Community Investment Needed to Transform Tucson
By Brent DeRaad
Those who attended Mayor Jonathan Rothschild’s State of the City address heard how he and several community leaders recently visited Oklahoma City to learn about its downtown renaissance.
After being shunned by a company that couldn’t see its employees living in Oklahoma City, the city and private sector invested hundreds of millions of dollars to transform its downtown. The primary goal was to attract new companies, residents and visitors to a thriving urban core. At worst, they would create a better place in which existing residents and businesses could take pride.
The investment in Oklahoma City accomplished all of the above. It serves as a wonderful example for what could happen in Tucson.
Government and business need to work together closely in metro Tucson and Pima County. Government’s primary role is to provide quality infrastructure and services at the lowest possible costs to constituents. However, effective government leaders invest strategically to stimulate private investment that far outweighs their outlay.
In Tucson, millions have been spent creating the modern streetcar route, which will begin serving passengers later this year. That will spur transit-oriented development along the route with businesses locating near stops.

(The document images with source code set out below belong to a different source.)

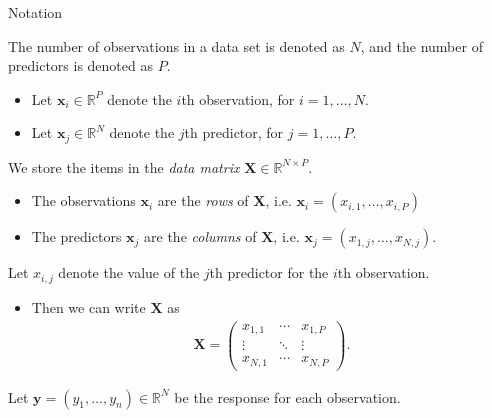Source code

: \documentclass[8pt]{beamer}
\newcommand{\mys}{\vspace{0.5cm} \pause
}
\begin{document}
\begin{frame}{\color{white} Notation}

The number of observations in a data set is denoted as $N$, and the number of predictors is denoted as $P$.
\begin{itemize}
    \item Let $\bm{x}_i \in \mathbb{R}^P$ denote the $i$th observation, for $i = 1, \ldots, N$.
    \item Let $\mathbf{x}_j \in \mathbb{R}^N$ denote the $j$th predictor, for $j = 1, \ldots, P$.
\end{itemize} \mys

We store the items in the \textit{data matrix} $\mathbf{X} \in \mathbb{R}^{N \times P}$.
\begin{itemize}
    \item The observations $\bm{x}_i$ are the \textit{rows} of $\mathbf{X}$, i.e. $\bm{x}_i = (x_{i, 1}, \ldots, x_{i, P})$
    \item The predictors $\mathbf{x}_j$ are the \textit{columns} of $\mathbf{X}$, i.e. $\mathbf{x}_j = (x_{1,j}, \ldots, x_{N,j})$.
\end{itemize} \mys

Let $x_{i,j}$ denote the value of the $j$th predictor for the $i$th observation.
\begin{itemize}
    \item Then we can write $\mathbf{X}$ as 
    \begin{align*}
        \mathbf{X} = \begin{pmatrix}
        x_{1,1} & \cdots & x_{1,P} \\
        \vdots & \ddots & \vdots \\
        x_{N,1} & \cdots & x_{N,P}
        \end{pmatrix}.
    \end{align*}
\end{itemize} \mys

Let $\mathbf{y} = (y_1, \ldots, y_n) \in \mathbb{R}^N$ be the response for each observation.
    
\end{frame}
\end{document}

Pima County and its bond advisory committee are considering numerous projects for inclusion on a November 2015 bond election ballot. They are working with the private sector and nonprofit organizations to determine which projects have the greatest opportunity to improve residents’ quality of life, while – in some cases – attracting visitors. Projects deemed most worthy will be included on the ballot.
While promising, work remains. We at Visit Tucson are eager to continue partnering with Pima County, Tucson and Oro Valley, and collaborating with regional economic development organizations and our 500 member businesses to build a stronger Tucson.
Where does tourism fit? Pima County visitors spend $2 billion annually, according to Arizona Office of Tourism research. The tourism industry employs 22,000 people throughout the county. In surveying visitors, we learned that only 29 percent of their expenditures are on lodging, while the remainder is spent throughout the region on food and beverage, entertainment, attractions, shopping, local transportation and more.
More importantly to you, visitors generate millions in bed- and sales-tax revenue, with the great bulk going to government general funds.
Tucson collected approximately $9 million in base bed-tax revenue last year, along with $3.5 million in revenue from a surcharge of $2 per occupied room per night paid by hotel and resort guests. The city invested $3 million – 33 percent of the base – in Visit Tucson, with the remaining $9.5 million going to the city’s general fund.
Oro Valley collects approximately $875,000 annually in bed tax. The town invested $120,000 of it in Visit Tucson, with approximately $750,000 going to its general fund.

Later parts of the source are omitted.